Given: below citation graph

In [2]:
Image(url='https://data.dgl.ai/tutorial/hetero/acm-example.png')

Let's try visualize above citation graph as DGL heterenous graph.

In [3]:
writing_edges = [(0, 0), (0, 1), (0, 2), (1, 0), (1, 1), (1, 2), (2, 1), (3, 2)]
citing_edges = [(2, 0)]
publishing_edges = [(0,0), (1,1), (1,2)]

writting_g = dgl.bipartite(writing_edges, 'author', 'writing', 'paper')
citting_g = dgl.graph(citing_edges, 'paper', 'citing')
publishing_g = dgl.bipartite(publishing_edges, 'venue', 'publishing', 'paper')
citatation_graph = dgl.hetero_from_relations([writting_g, citting_g, publishing_g])

citatation_graph

Graph(num_nodes={'author': 4, 'paper': 3, 'venue': 2},
      num_edges={('author', 'writing', 'paper'): 8, ('paper', 'citing', 'paper'): 1, ('venue', 'publishing', 'paper'): 3},
      metagraph=[('author', 'paper'), ('paper', 'paper'), ('venue', 'paper')])

In [4]:
def plot_heterograph(nxg, filepath):
    ag = pgv.AGraph(strict=False, directed=True)
    for u, v, k in nxg.edges(keys=True):
        ag.add_edge(u, v, label=k)
    
    ag.layout('dot')
    ag.draw(filepath)

plot_heterograph(citatation_graph.metagraph, 'img/citation_graph.png')

In [3]:
Image(url='img/citation_graph.png')

In [6]:
ag1 = pgv.AGraph(strict=False, directed=True)
for we in writing_edges:
    ag1.add_edge('a'+str(we[0]), 'p'+str(we[1]), label='writing')

for ce in citing_edges:
    ag1.add_edge('p'+str(ce[0]), 'p'+str(ce[1]), label='citing')

for pe in publishing_edges:
    ag1.add_edge('v'+str(pe[0]), 'p'+str(pe[1]), label='publishing')

ag1.layout('dot')
ag1.draw('img/citation_heteroneusgraph.png')

In [4]:
Image(url='img/citation_heteroneusgraph.png')

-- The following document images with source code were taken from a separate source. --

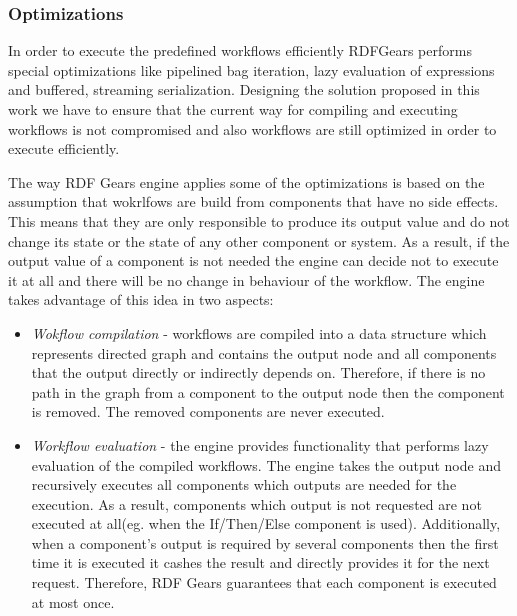 \subsubsection{Optimizations}

In order to execute the predefined workflows efficiently RDFGears performs special optimizations like pipelined bag iteration, lazy evaluation of expressions and buffered, streaming serialization. Designing the solution proposed in this work we have to ensure that the current way for compiling and executing workflows is not compromised and also workflows are still optimized in order to execute efficiently. 

The way RDF Gears engine applies some of the optimizations is based on the assumption that wokrlfows are build from components that have no side effects. This means that they are only responsible to produce its output value and do not change its state or the state of any other component or system. As a result, if the output value of a component is not needed the engine can decide not to execute it at all and there will be no change in behaviour of the workflow. The engine takes advantage of this idea in two aspects:
	\begin{itemize}
		\item \textit{Wokflow compilation} - workflows are compiled into a data structure which represents directed graph and contains the output node and all components that the output directly or indirectly depends on. Therefore, if there is no path in the graph from a component to the output node then the component is removed. The removed components are never executed.
		
		\item \textit{Workflow evaluation} - the engine provides functionality that performs lazy evaluation of the compiled workflows. The engine takes the output node and recursively executes all components which outputs are needed for the execution. As a result, components which output is not requested are not executed at all(eg. when the If/Then/Else component is used). Additionally, when a component's output is required by several components then the first time it is executed it cashes the result and directly provides it for the next request. Therefore, RDF Gears guarantees that each component is executed at most once.
\end{itemize}
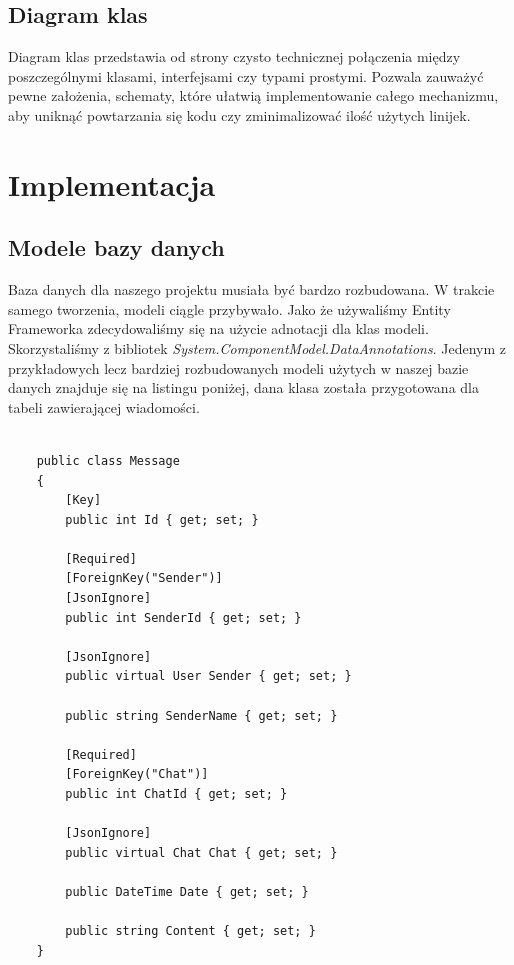 \documentclass[12pt,a4paper]{article}
\begin{document}
\subsection{Diagram klas}
\hspace*{0.7cm} Diagram klas przedstawia od strony czysto technicznej połączenia między poszczególnymi klasami, interfejsami czy typami prostymi. Pozwala zauważyć pewne założenia, schematy, które ułatwią implementowanie całego mechanizmu, aby uniknąć powtarzania się kodu czy zminimalizować ilość użytych linijek. 


\section{Implementacja}

\subsection{Modele bazy danych}				%

\hspace*{0.7cm} Baza danych dla naszego projektu musiała być bardzo rozbudowana. W trakcie samego tworzenia, modeli ciągle przybywało. Jako że używaliśmy Entity Frameworka zdecydowaliśmy się na użycie adnotacji dla klas modeli. Skorzystaliśmy z bibliotek \textit{System.ComponentModel.DataAnnotations}. Jedenym z przykładowych lecz bardziej rozbudowanych modeli użytych w naszej bazie danych znajduje się na listingu poniżej, dana klasa została przygotowana dla tabeli zawierającej wiadomości.\newline

\begin{lstlisting}[caption={Przykładowa klasa modelu tabeli - Message}]

	public class Message
	{
	 	[Key]
	 	public int Id { get; set; }
		
		[Required]
		[ForeignKey("Sender")]
		[JsonIgnore]
		public int SenderId { get; set; }
		
		[JsonIgnore]
		public virtual User Sender { get; set; }
		
		public string SenderName { get; set; }
		
		[Required]
		[ForeignKey("Chat")]
		public int ChatId { get; set; }
		
		[JsonIgnore]
		public virtual Chat Chat { get; set; }
		
		public DateTime Date { get; set; }
		
		public string Content { get; set; }
	}
	
\end{lstlisting}
\end{document}
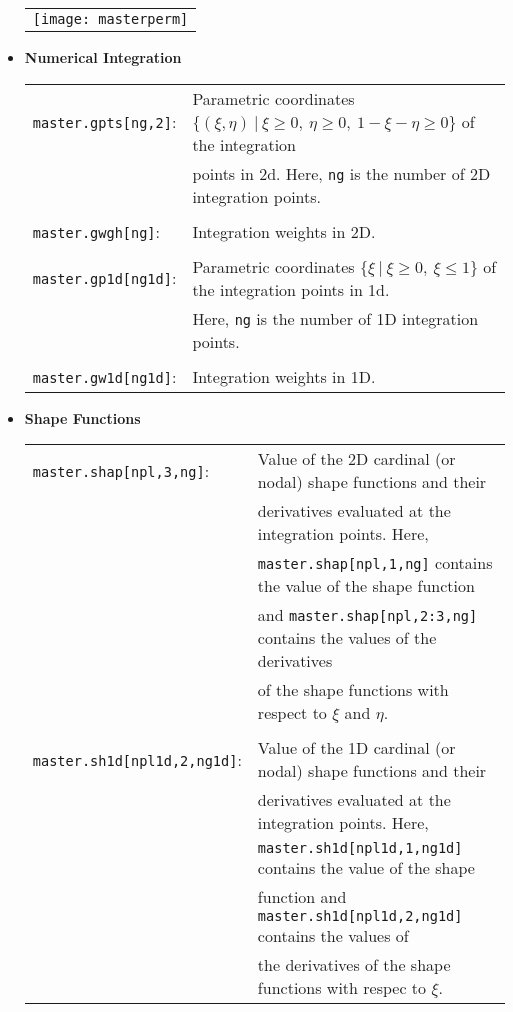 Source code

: \documentclass[11pt]{article}
\begin{document}
\begin{itemize}
\begin{tabular}{|ll}
	 \multicolumn{2}{|l}{ \texttt{[image: masterperm]}} \

\end{tabular}

\bigskip

\item {\bf Numerical Integration}

\begin{tabular}{|ll}
        \texttt{master.gpts[ng,2]}: & Parametric coordinates $\{(\xi, \eta) \ | \ \xi \ge 0, \ \eta \ge 0, \ 1-\xi-\eta \ge 0 \}$ of the integration \\ & points in 2d. Here, \texttt{ng} is the number of 2D integration points.  \\  
            \\ 
        \texttt{master.gwgh[ng]}: & Integration weights in 2D. \\
           \\
         \texttt{master.gp1d[ng1d]}: & Parametric coordinates $\{\xi \ | \ \xi \ge 0, \ \xi \le 1 \}$ of the integration points in 1d. \\ & Here, \texttt{ng} is the number of 1D integration points.             \\  \\ 
        \texttt{master.gw1d[ng1d]}: & Integration weights in 1D. \\
\end{tabular}

\bigskip

\item {\bf Shape Functions}

\begin{tabular}{|ll}
        \texttt{master.shap[npl,3,ng]}: & Value of the 2D cardinal (or nodal) shape functions and their \\ & derivatives  evaluated at the integration points. Here,  \\ & \texttt{master.shap[npl,1,ng]}  contains the value of the shape function \\ & and  \texttt{master.shap[npl,2:3,ng]}  contains the values of the
        derivatives \\ & of the shape functions with respect  to  $\xi$ and $\eta$. 
            \\  \\ 
       \texttt{master.sh1d[npl1d,2,ng1d]}: & Value of the 1D cardinal (or nodal) shape functions and their \\ & derivatives evaluated at the integration points. Here, \\ &  \texttt{master.sh1d[npl1d,1,ng1d]}   contains the value of the shape \\ &  function and  \texttt{master.sh1d[npl1d,2,ng1d]}  contains the values of \\ & the
        derivatives of  the shape functions with respec  to  $\xi$. 
\end{tabular}


\end{itemize}
\end{document}
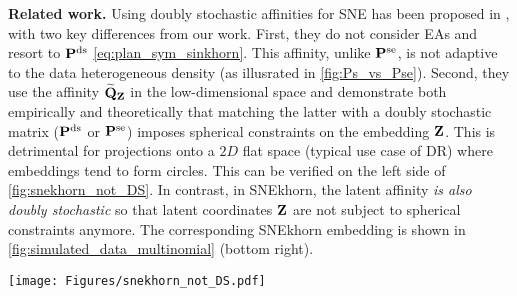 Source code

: \begin{minipage}{0.59\linewidth}
        \textbf{Related work.}
        Using doubly stochastic affinities for SNE has been proposed in \cite{lu2019doubly}, with two key differences from our work. First, they
        do not consider EAs and resort to $\mathbf{P}^{\mathrm{ds}}$ \eqref{eq:plan_sym_sinkhorn}. This affinity, unlike $\mathbf{P}^{\mathrm{se}}$, is not adaptive to the data heterogeneous density (as illusrated in \cref{fig:Ps_vs_Pse}). 
        Second, they use the affinity $\widetilde{\mathbf{Q}}_{\mathbf{Z}}$ in the low-dimensional space and demonstrate both empirically and theoretically that matching the latter with a doubly stochastic matrix (\eg $\mathbf{P}^{\mathrm{ds}}$ or $\mathbf{P}^{\mathrm{se}}$) imposes spherical constraints on the embedding $\mathbf{Z}$.
        This is detrimental for projections onto a $2D$ flat space (typical use case of DR) where embeddings tend to form circles. This can be verified on the left side of \cref{fig:snekhorn_not_DS}. In contrast, in SNEkhorn, the latent affinity \emph{is also doubly stochastic} so that latent coordinates $\mathbf{Z}$ are not subject to spherical constraints anymore.
        The corresponding SNEkhorn embedding is shown in \cref{fig:simulated_data_multinomial} (bottom right).
\end{minipage}
\hspace{0.005\linewidth}
\begin{minipage}{0.4\linewidth} 
\vspace{-0.2cm}
    \centerline{\texttt{[image: Figures/snekhorn\_not\_DS.pdf]}}
    \label{fig:snekhorn_not_DS}
\end{minipage}
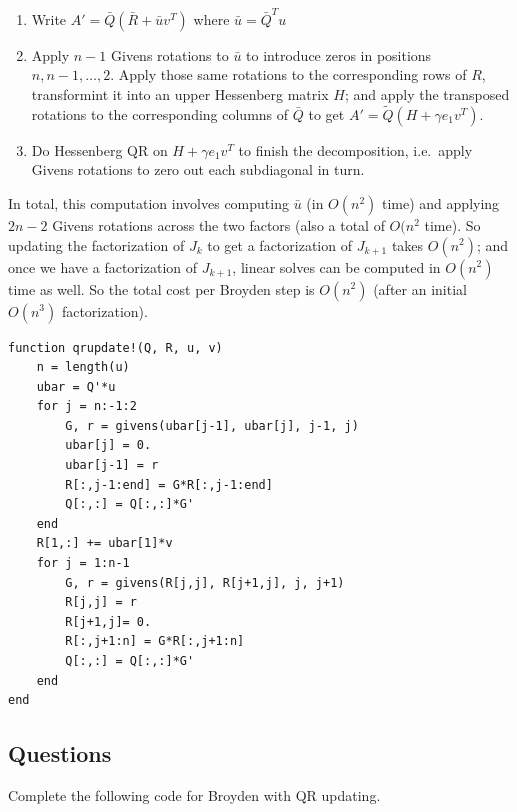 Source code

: \documentclass[12pt, leqno]{article} %
\providecommand{\tightlist}{%
  \setlength{\itemsep}{0pt}\setlength{\parskip}{0pt}}
\begin{document}
\begin{enumerate}
\def\labelenumi{\arabic{enumi}.}
\tightlist
\item
  Write \(A' = \bar{Q} (\bar{R} + \bar{u} v^T)\) where
  \(\bar{u} = \bar{Q}^T u\)
\item
  Apply \(n-1\) Givens rotations to \(\bar{u}\) to introduce zeros in
  positions \(n, n-1, \ldots, 2\). Apply those same rotations to the
  corresponding rows of \(R\), transformint it into an upper Hessenberg
  matrix \(H\); and apply the transposed rotations to the corresponding
  columns of \(\bar{Q}\) to get \(A' = \tilde{Q} (H + \gamma e_1 v^T)\).
\item
  Do Hessenberg QR on \(H + \gamma e_1v^T\) to finish the decomposition,
  i.e.~apply Givens rotations to zero out each subdiagonal in turn.
\end{enumerate}

In total, this computation involves computing \(\bar{u}\) (in \(O(n^2)\)
time) and applying \(2n-2\) Givens rotations across the two factors
(also a total of \(O(n^2\) time). So updating the factorization of
\(J_k\) to get a factorization of \(J_{k+1}\) takes \(O(n^2)\); and once
we have a factorization of \(J_{k+1}\), linear solves can be computed in
\(O(n^2)\) time as well. So the total cost per Broyden step is
\(O(n^2)\) (after an initial \(O(n^3)\) factorization).

\begin{verbatim}
function qrupdate!(Q, R, u, v)
    n = length(u)
    ubar = Q'*u
    for j = n:-1:2
        G, r = givens(ubar[j-1], ubar[j], j-1, j)
        ubar[j] = 0.
        ubar[j-1] = r
        R[:,j-1:end] = G*R[:,j-1:end]
        Q[:,:] = Q[:,:]*G'
    end
    R[1,:] += ubar[1]*v
    for j = 1:n-1
        G, r = givens(R[j,j], R[j+1,j], j, j+1)
        R[j,j] = r
        R[j+1,j]= 0.
        R[:,j+1:n] = G*R[:,j+1:n]
        Q[:,:] = Q[:,:]*G'
    end
end
\end{verbatim}

\subsection{Questions}

Complete the following code for Broyden with QR updating.
\end{document}
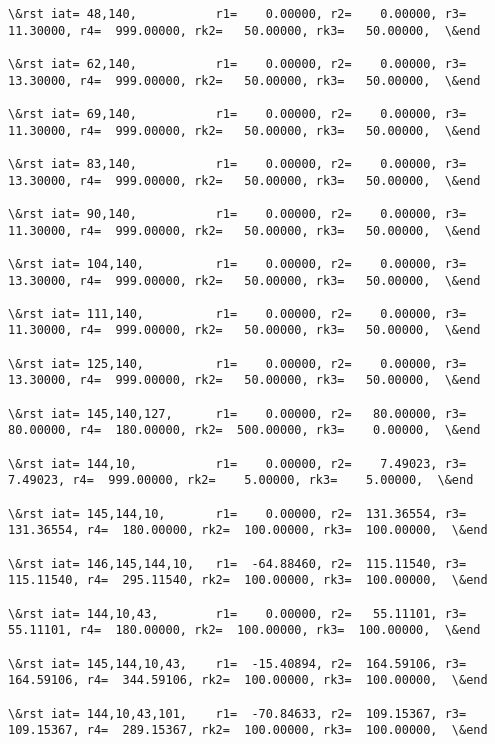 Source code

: \documentclass[11pt]{article}
\begin{document}
\begin{Verbatim}[commandchars=\\\{\}]
\&rst iat= 48,140,           r1=    0.00000, r2=    0.00000, r3=   11.30000, r4=  999.00000, rk2=   50.00000, rk3=   50.00000,  \&end

\&rst iat= 62,140,           r1=    0.00000, r2=    0.00000, r3=   13.30000, r4=  999.00000, rk2=   50.00000, rk3=   50.00000,  \&end

\&rst iat= 69,140,           r1=    0.00000, r2=    0.00000, r3=   11.30000, r4=  999.00000, rk2=   50.00000, rk3=   50.00000,  \&end

\&rst iat= 83,140,           r1=    0.00000, r2=    0.00000, r3=   13.30000, r4=  999.00000, rk2=   50.00000, rk3=   50.00000,  \&end

\&rst iat= 90,140,           r1=    0.00000, r2=    0.00000, r3=   11.30000, r4=  999.00000, rk2=   50.00000, rk3=   50.00000,  \&end

\&rst iat= 104,140,          r1=    0.00000, r2=    0.00000, r3=   13.30000, r4=  999.00000, rk2=   50.00000, rk3=   50.00000,  \&end

\&rst iat= 111,140,          r1=    0.00000, r2=    0.00000, r3=   11.30000, r4=  999.00000, rk2=   50.00000, rk3=   50.00000,  \&end

\&rst iat= 125,140,          r1=    0.00000, r2=    0.00000, r3=   13.30000, r4=  999.00000, rk2=   50.00000, rk3=   50.00000,  \&end

\&rst iat= 145,140,127,      r1=    0.00000, r2=   80.00000, r3=   80.00000, r4=  180.00000, rk2=  500.00000, rk3=    0.00000,  \&end

\&rst iat= 144,10,           r1=    0.00000, r2=    7.49023, r3=    7.49023, r4=  999.00000, rk2=    5.00000, rk3=    5.00000,  \&end

\&rst iat= 145,144,10,       r1=    0.00000, r2=  131.36554, r3=  131.36554, r4=  180.00000, rk2=  100.00000, rk3=  100.00000,  \&end

\&rst iat= 146,145,144,10,   r1=  -64.88460, r2=  115.11540, r3=  115.11540, r4=  295.11540, rk2=  100.00000, rk3=  100.00000,  \&end

\&rst iat= 144,10,43,        r1=    0.00000, r2=   55.11101, r3=   55.11101, r4=  180.00000, rk2=  100.00000, rk3=  100.00000,  \&end

\&rst iat= 145,144,10,43,    r1=  -15.40894, r2=  164.59106, r3=  164.59106, r4=  344.59106, rk2=  100.00000, rk3=  100.00000,  \&end

\&rst iat= 144,10,43,101,    r1=  -70.84633, r2=  109.15367, r3=  109.15367, r4=  289.15367, rk2=  100.00000, rk3=  100.00000,  \&end


\end{Verbatim}
\end{document}
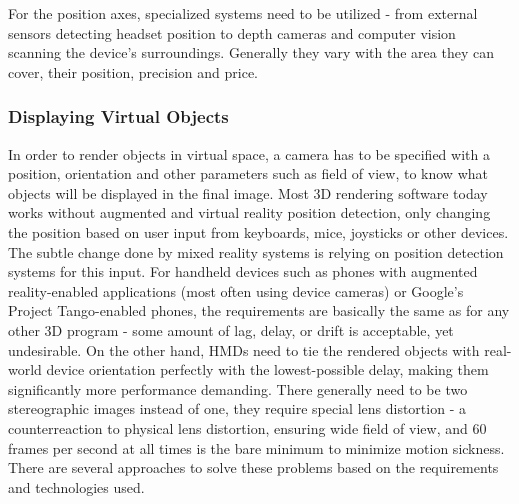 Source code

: \documentclass[12pt, a4paper]{article}
\begin{document}
For the position axes, specialized systems need to be utilized - from external sensors detecting headset position to depth cameras and computer vision scanning the device’s surroundings. Generally they vary with the area they can cover, their position, precision and price.


\subsubsection{Displaying Virtual Objects}
In order to render objects in virtual space, a camera has to be specified with a position, orientation and other parameters such as field of view, to know what objects will be displayed in the final image. Most 3D rendering software today works without augmented and virtual reality position detection, only changing the position based on user input from keyboards, mice, joysticks or other devices. The subtle change done by mixed reality systems is relying on position detection systems for this input. For handheld devices such as phones with augmented reality-enabled applications (most often using device cameras) or Google’s Project Tango-enabled phones, the requirements are basically the same as for any other 3D program - some amount of lag, delay, or drift is acceptable, yet undesirable. On the other hand, HMDs need to tie the rendered objects with real-world device orientation perfectly with the lowest-possible delay, making them significantly more performance demanding. There generally need to be two stereographic images instead of one, they require special lens distortion - a counterreaction to physical lens distortion, ensuring wide field of view, and 60 frames per second at all times is the bare minimum to minimize motion sickness. There are several approaches to solve these problems based on the requirements and technologies used.
\end{document}
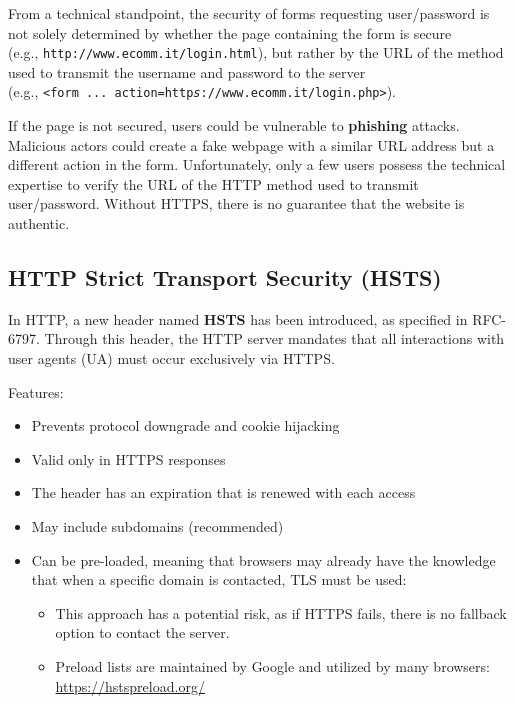 From a technical standpoint, the security of forms requesting user/password is not solely determined by whether the page containing the form is secure \\
(e.g., \texttt{http://www.ecomm.it/login.html}),
but rather by the URL of the method used to transmit the username and password to the server \\
(e.g., \texttt{<form ... action=http\emph{s}://www.ecomm.it/login.php>}).

If the page is not secured, users could be vulnerable to \textbf{phishing} attacks. Malicious actors could create a fake webpage with a similar URL address but a different action in the form. Unfortunately, only a few users possess the technical expertise to verify the URL of the HTTP method used to transmit user/password. Without HTTPS, there is no guarantee that the website is authentic.


\subsection{HTTP Strict Transport Security (HSTS)}

In HTTP, a new header named \textbf{HSTS} has been introduced, as specified in RFC-6797. Through this header, the HTTP server mandates that all interactions with user agents (UA) must occur exclusively via HTTPS.

Features:
\begin{itemize}
	\item Prevents protocol downgrade and cookie hijacking
	\item Valid only in HTTPS responses
	\item The header has an expiration that is renewed with each access
	\item May include subdomains (recommended)
	\item Can be pre-loaded, meaning that browsers may already have the knowledge that when a specific domain is contacted, TLS must be used:
	      \begin{itemize}
		      \item This approach has a potential risk, as if HTTPS fails, there is no fallback option to contact the server.
		      \item Preload lists are maintained by Google and utilized by many browsers: \url{https://hstspreload.org/}
	      \end{itemize}
\end{itemize}



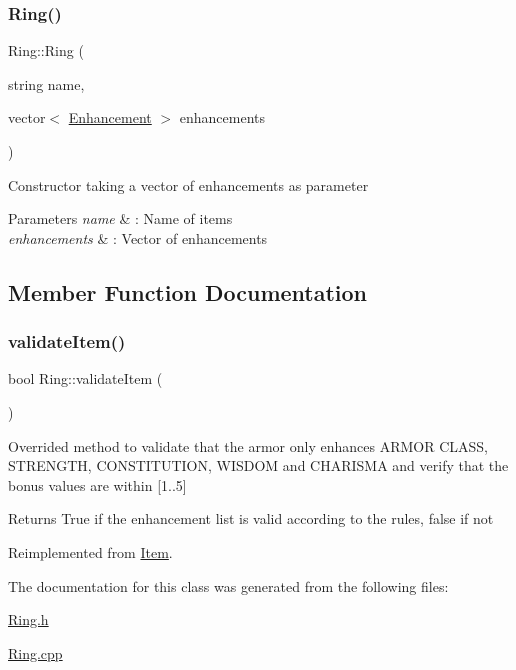 \subsubsection{\texorpdfstring{Ring()}{Ring()}\hspace{0.1cm}{\footnotesize\ttfamily [2/2]}}
{\footnotesize\ttfamily Ring\+::\+Ring (\begin{DoxyParamCaption}\item[{string}]{name,  }\item[{vector$<$ \hyperlink{class_enhancement}{Enhancement} $>$}]{enhancements }\end{DoxyParamCaption})}

Constructor taking a vector of enhancements as parameter 
\begin{DoxyParams}{Parameters}
{\em name} & \+: Name of items \\
\hline
{\em enhancements} & \+: Vector of enhancements \\
\hline
\end{DoxyParams}


\subsection{Member Function Documentation}
\hypertarget{class_ring_a9170e11e83f0a5b8443e9267e5bd6c8a}{}\label{class_ring_a9170e11e83f0a5b8443e9267e5bd6c8a} 
\subsubsection{\texorpdfstring{validate\+Item()}{validateItem()}}
{\footnotesize\ttfamily bool Ring\+::validate\+Item (\begin{DoxyParamCaption}{ }\end{DoxyParamCaption})\hspace{0.3cm}{\ttfamily [virtual]}}

Overrided method to validate that the armor only enhances \textquotesingle{}A\+R\+M\+OR C\+L\+A\+SS\textquotesingle{}, \textquotesingle{}S\+T\+R\+E\+N\+G\+TH\textquotesingle{}, \textquotesingle{}C\+O\+N\+S\+T\+I\+T\+U\+T\+I\+ON\textquotesingle{}, \textquotesingle{}W\+I\+S\+D\+OM\textquotesingle{} and \textquotesingle{}C\+H\+A\+R\+I\+S\+MA\textquotesingle{} and verify that the bonus values are within \mbox{[}1..5\mbox{]} \begin{DoxyReturn}{Returns}
True if the enhancement list is valid according to the rules, false if not 
\end{DoxyReturn}


Reimplemented from \hyperlink{class_item_a6603371b60aaded48f697975c81fc25b}{Item}.



The documentation for this class was generated from the following files\+:\begin{DoxyCompactItemize}
\item 
\hyperlink{_ring_8h}{Ring.\+h}\item 
\hyperlink{_ring_8cpp}{Ring.\+cpp}\end{DoxyCompactItemize}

To create more realistic heterograph, we use the ACM dataset, which contains information about papers citation,

In [8]:
data_url = 'https://data.dgl.ai/dataset/ACM.mat'
data_file_path = './data/ACM.mat'

urllib.request.urlretrieve(data_url, data_file_path)
data = scipy.io.loadmat(data_file_path)
print(list(data.keys()))

['__header__', '__version__', '__globals__', 'TvsP', 'PvsA', 'PvsV', 'AvsF', 'VvsC', 'PvsL', 'PvsC', 'A', 'C', 'F', 'L', 'P', 'T', 'V', 'PvsT', 'CNormPvsA', 'RNormPvsA', 'CNormPvsC', 'RNormPvsC', 'CNormPvsT', 'RNormPvsT', 'CNormPvsV', 'RNormPvsV', 'CNormVvsC', 'RNormVvsC', 'CNormAvsF', 'RNormAvsF', 'CNormPvsL', 'RNormPvsL', 'stopwords', 'nPvsT', 'nT', 'CNormnPvsT', 'RNormnPvsT', 'nnPvsT', 'nnT', 'CNormnnPvsT', 'RNormnnPvsT', 'PvsP', 'CNormPvsP', 'RNormPvsP']


In [9]:
print('Num of papers:')
data['PvsA'].shape[0]

Num of papers:


12499

In [10]:
print('Num of authors:')
data['PvsA'].shape[1]

Num of authors:


17431

In [11]:
print('Links beetwen authors and papers:')
data['PvsA'].nnz

Links beetwen authors and papers:


37055

Firstly, we analyze paper-author relationship.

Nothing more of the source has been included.